Table of Contents
Last fall, I moved across the country to live in the Seattle area. It’s been great so far! Sure, most of what I’ve seen has been the winter months, but it’s a welcome change from snowy old Michigan.
What wasn’t so welcome, on the other hand, is that my new bedroom doesn’t have easy access to an ethernet connection. As someone who is terminally online, this was bad news. The closest ethernet jack was in the next bedroom. Besides the fact that it’s occupied by someone else, it meant that if I wanted a wired connection it would require running cable across doorways, under door jams, and just generally in places it shouldn’t go.
Crap, I thought. I was going to be relegated to wifi! Even worse, my room was above the kitchen. I was literally going to be the punchline of an XKCD! Of course, that comic is a decade and a half old (let that one sink in) and things have come a long way in 802.11-land.
First, and directly related to the aforementioned comic, is that 5GHz 802.11 service is now relatively common in consumer equipment.
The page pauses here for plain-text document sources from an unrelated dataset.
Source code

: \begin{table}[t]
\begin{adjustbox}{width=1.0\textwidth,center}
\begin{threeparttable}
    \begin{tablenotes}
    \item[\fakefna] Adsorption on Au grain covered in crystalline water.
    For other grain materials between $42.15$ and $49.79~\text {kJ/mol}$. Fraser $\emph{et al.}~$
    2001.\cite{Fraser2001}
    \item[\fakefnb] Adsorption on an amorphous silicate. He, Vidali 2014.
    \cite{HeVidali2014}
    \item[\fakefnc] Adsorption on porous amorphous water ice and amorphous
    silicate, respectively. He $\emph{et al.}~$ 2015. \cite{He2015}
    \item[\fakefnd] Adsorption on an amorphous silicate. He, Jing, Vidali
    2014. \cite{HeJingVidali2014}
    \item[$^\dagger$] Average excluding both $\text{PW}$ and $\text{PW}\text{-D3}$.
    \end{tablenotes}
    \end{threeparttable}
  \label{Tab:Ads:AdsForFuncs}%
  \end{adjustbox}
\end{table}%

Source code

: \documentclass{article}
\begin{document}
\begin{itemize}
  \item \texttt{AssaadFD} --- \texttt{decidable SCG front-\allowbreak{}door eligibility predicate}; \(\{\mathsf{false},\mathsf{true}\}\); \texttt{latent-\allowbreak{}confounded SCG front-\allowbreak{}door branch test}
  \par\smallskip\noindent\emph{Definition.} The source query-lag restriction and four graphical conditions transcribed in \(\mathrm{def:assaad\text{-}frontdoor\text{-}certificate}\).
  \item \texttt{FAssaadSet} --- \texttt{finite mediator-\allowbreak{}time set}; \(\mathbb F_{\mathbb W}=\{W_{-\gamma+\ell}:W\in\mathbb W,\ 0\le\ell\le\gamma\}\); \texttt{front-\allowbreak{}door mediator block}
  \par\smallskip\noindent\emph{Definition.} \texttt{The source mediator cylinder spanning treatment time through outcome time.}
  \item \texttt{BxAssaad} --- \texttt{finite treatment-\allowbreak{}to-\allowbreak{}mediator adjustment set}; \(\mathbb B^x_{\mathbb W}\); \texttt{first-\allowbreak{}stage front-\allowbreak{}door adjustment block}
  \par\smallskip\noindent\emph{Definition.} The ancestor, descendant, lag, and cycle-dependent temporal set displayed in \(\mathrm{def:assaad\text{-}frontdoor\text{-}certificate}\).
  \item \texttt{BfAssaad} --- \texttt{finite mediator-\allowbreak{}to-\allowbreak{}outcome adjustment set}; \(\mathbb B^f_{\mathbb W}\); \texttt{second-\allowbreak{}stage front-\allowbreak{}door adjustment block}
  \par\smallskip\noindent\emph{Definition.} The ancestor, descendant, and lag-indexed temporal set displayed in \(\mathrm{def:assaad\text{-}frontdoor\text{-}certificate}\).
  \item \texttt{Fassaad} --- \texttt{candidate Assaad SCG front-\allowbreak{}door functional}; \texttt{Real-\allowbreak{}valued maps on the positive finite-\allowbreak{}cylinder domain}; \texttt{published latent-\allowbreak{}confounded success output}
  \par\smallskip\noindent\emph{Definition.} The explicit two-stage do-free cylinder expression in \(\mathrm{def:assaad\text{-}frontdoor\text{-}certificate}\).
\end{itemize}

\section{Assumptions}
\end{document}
Combine that with decades of progress in protocols and adapters, and you get a much brighter picture - in the right setup, 802.11ax has the theoretical potential to deliver speeds exceeding that of gigabit ethernet!
We’ve come a long way on the software side too - long gone are the days of ndiswrapper on Linux (look it up, yes the driver situation was that bad). Most chipsets work out of the box. Hell, even Broadcom stuff seems to have halfway decent support now, although I’m 100% certain it’s an order of magnitude worse than comparable Intel and Atheros products.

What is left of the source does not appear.